Life

Tonight's Full Moon Will Play With Your Emotions

Get ready to spread your feelings around like butter on biscuits and salt them with your tears

December's full moon will be in Cancer, in decan one, which is the most Cancer of Cancers. And, as you might know, the sign of Cancer is ruled by the Earth's moon, which makes this December's full moon a real crabfest. What's this Moon-o-rama gonna look like for us unsuspecting Earth folks? As if "the holidays" weren't hard enough, what with the homophobic uncles and the creepy cousin who keeps looking at you funny, now you've got the most sensitive planet dipped in the most empathic sign taking up your whole night sky. Get ready to spread your feelings around like butter on biscuits and salt them with your tears. But, what else is new on the weekend right before Christmas, when all final deadlines are to be met and gift-guilt drags us out to fluorescent four-storied hell malls? As many a grandmother might say should you ask them, "There's nothing new under the sun."

But, what about that moon and how juicy it is? Is there anything new under a moon like that?

Tonight, I'm thinking about persimmons. I'm thinking about how just last week I went to the grocery store with my friend, and there were no persimmons in the fruit aisle, and my heart sank. I didn't tell my friend about it because what could I say? "I was hoping there'd be persimmons so that I could buy some and leave them to ripen on my windowsill until they were more jelly than fruit. Then, I would eat them, although I don't like them very much. I would think of my father, who loved persimmons, dark chocolate, and me"? No, I couldn't say all that. I just went on, collecting other meaningless fruit in my basket, moving on to the dry goods aisle.
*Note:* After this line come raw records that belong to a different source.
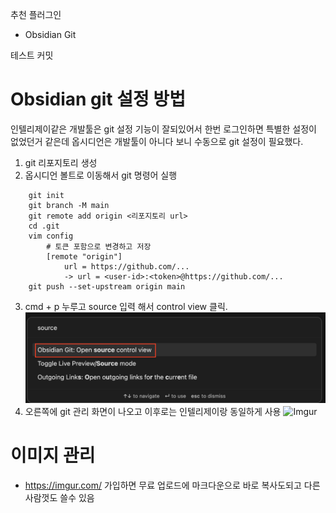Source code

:추천 플러그인
- Obsidian Git

테스트 커밋
# Obsidian git 설정 방법
인텔리제이같은 개발툴은 git 설정 기능이 잘되있어서 한번 로그인하면 특별한 설정이 없었던거 같은데 옵시디언은 개발툴이 아니다 보니 수동으로 git 설정이 필요했다. 

1. git 리포지토리 생성
2. 옵시디언 볼트로 이동해서 git 명령어 실행
```shell
	git init
	git branch -M main
	git remote add origin <리포지토리 url>
	cd .git
	vim config 
		# 토큰 포함으로 변경하고 저장
		[remote "origin"] 
			url = https://github.com/...
			-> url = <user-id>:<token>@https://github.com/...  
	git push --set-upstream origin main

```
3. cmd + p 누루고 source 입력 해서 control view 클릭. ![image](/images/20231214113027.png)
4. 오른쪽에 git 관리 화면이 나오고 이후로는 인텔리제이랑 동일하게 사용 
	![Imgur](https://i.imgur.com/2KpDJAX.png)

# 이미지 관리
- https://imgur.com/ 가입하면 무료 업로드에 마크다운으로 바로 복사도되고 다른 사람껏도 쓸수 있음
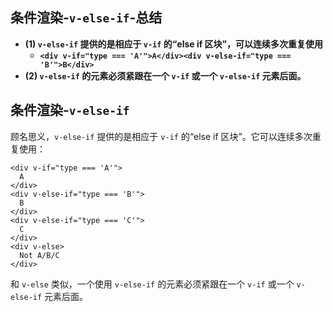 ## 条件渲染-`v-else-if`-总结

- **(1) `v-else-if` 提供的是相应于 `v-if` 的“else if 区块”，可以连续多次重复使用**
  - **`<div v-if="type === 'A'">A</div><div v-else-if="type === 'B'">B</div>`**
- **(2) `v-else-if` 的元素必须紧跟在一个 `v-if` 或一个 `v-else-if` 元素后面。**

## 条件渲染-`v-else-if`

顾名思义，`v-else-if` 提供的是相应于 `v-if` 的“else if 区块”。它可以连续多次重复使用：

```vue-html
<div v-if="type === 'A'">
  A
</div>
<div v-else-if="type === 'B'">
  B
</div>
<div v-else-if="type === 'C'">
  C
</div>
<div v-else>
  Not A/B/C
</div>
```

和 `v-else` 类似，一个使用 `v-else-if` 的元素必须紧跟在一个 `v-if` 或一个 `v-else-if` 元素后面。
Now I'm at home reading an old poem by Li-Young Lee about persimmons and his father, and I think this must be some immigrant curse, some quiet grief only certain moon children ferry in their hearts:

This is persimmons, Father…

...Some things never leave a person:

scent of the hair of one you love,

the texture of persimmons,

in your palm, the ripe weight.

The ripe weight, yes, I'm imagining our last full moon of the year as a fruit in the sky "heavy as sadness, and sweet as love." A moon ruled by Cancer is a moon in her full emotional power, pouring out all her light like a consecration. Who does she bless if not herself? To feel it all, to take stock of a year that almost killed her, to recognize the many who were killed this year—to see herself as one of the lucky ones when she has never known herself to be lucky. A moon ruled by Cancer is a moon ruled by herself, by her own tides and her own waves. A full moon in Cancer, occurring alongside the winter solstice, has so much to teach us about tending to the depth of our darkness and nurturing the vulnerable seeds we've placed there back when we had possibility thrumming in our hearts.

In the dark of the cosmos, we find that the moon lights up a sky where Venus is graced by the devotion of Scorpio. Jupiter and Mercury brush against each other in worldly Sagittarius, and Mars keeps his cards close to his chest in secretive Pisces—with Chiron kicking up painful reminders. The dark nights ahead will call us to sit at a table that we had long ago thought we were done eating from. The winter solstice will ask us what grievance we're willing to release in exchange for gratitude: that some of us get to sit and break bread with each other, that some us are well enough to take that bread to our lips and call it sustenance. Let the full moon prepare you for that luminous work of accountability, let it remind you of all the people you've forgiven without conditions—how, amongst them, no one deserved your forgiveness more than you.